Now, due to the overuse of polymyxins – a type of antibiotics that includes colistin – there have been cases of bacteria containing a gene that makes it highly resistant to antibiotics in humans and pigs in China. Scientists are recommending tighter restrictions on polymyxins, which are still used for livestock, and ceasing use of polymyxins entirely in non-crucial scenarios.

 

How you can decrease your risk of infection

This U.N. meeting will hopefully begin a level of discourse needed to finally take global action against antibiotic and antimicrobial resistance.

“The previous discussions have been held at the level of ministers of health and agriculture,” Keiji Fukuda, special representative for antimicrobial resistance in the office of the WHO director-general, told the Scientific American. “But this meeting will take this up to the level of prime ministers and presidents.”

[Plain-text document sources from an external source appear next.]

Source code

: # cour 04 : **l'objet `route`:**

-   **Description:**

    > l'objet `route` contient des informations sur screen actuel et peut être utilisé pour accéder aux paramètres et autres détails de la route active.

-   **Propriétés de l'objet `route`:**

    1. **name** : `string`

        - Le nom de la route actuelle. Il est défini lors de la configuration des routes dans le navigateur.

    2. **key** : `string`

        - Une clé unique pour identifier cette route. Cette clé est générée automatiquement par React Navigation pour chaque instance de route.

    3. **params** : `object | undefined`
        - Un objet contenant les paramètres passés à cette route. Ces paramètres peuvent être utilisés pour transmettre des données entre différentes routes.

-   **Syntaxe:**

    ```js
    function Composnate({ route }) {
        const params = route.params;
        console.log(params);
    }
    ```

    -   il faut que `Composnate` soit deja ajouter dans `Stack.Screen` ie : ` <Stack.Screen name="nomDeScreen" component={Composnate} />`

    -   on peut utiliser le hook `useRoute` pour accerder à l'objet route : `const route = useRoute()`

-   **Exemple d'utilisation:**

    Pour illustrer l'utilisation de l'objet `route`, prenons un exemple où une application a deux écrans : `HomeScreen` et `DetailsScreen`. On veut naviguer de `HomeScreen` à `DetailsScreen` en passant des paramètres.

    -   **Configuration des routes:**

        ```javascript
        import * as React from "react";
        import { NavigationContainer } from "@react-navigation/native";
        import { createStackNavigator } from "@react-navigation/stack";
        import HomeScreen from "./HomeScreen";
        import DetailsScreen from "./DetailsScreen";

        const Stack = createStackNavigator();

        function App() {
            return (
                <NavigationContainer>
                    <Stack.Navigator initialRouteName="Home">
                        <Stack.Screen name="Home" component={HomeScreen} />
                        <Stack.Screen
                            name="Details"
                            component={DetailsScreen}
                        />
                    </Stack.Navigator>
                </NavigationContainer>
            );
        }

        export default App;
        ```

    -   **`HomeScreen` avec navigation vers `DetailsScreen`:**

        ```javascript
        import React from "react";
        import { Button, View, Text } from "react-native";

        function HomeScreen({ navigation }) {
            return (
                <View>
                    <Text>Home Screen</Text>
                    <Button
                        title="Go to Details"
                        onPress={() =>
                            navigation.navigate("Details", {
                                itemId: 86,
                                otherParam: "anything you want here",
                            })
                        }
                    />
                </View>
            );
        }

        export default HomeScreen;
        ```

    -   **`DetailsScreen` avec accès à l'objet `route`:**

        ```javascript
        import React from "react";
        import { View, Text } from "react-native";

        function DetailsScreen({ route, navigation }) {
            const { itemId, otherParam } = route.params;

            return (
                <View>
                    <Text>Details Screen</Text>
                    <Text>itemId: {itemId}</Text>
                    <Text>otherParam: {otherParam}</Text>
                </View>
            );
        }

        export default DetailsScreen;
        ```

While only time will tell whether this meeting will result in increased funding and research, it is obvious that the clock is ticking. If immediate action is not taken, some researchers speculate that the death toll could reach 300 million by 2050.

There are things people can do every day to help slow the growing resistance of some bacteria. For example, hand washing is a quick and simple way to help stop bacteria from spreading. Staying home from work or school when you are sick is also important. When you do get sick, take only the amount of antibiotics prescribed to you – not more or less, and definitely not antibiotics that were not prescribed to you for that specific illness. Never share antibiotics or take antibiotics from a past illness.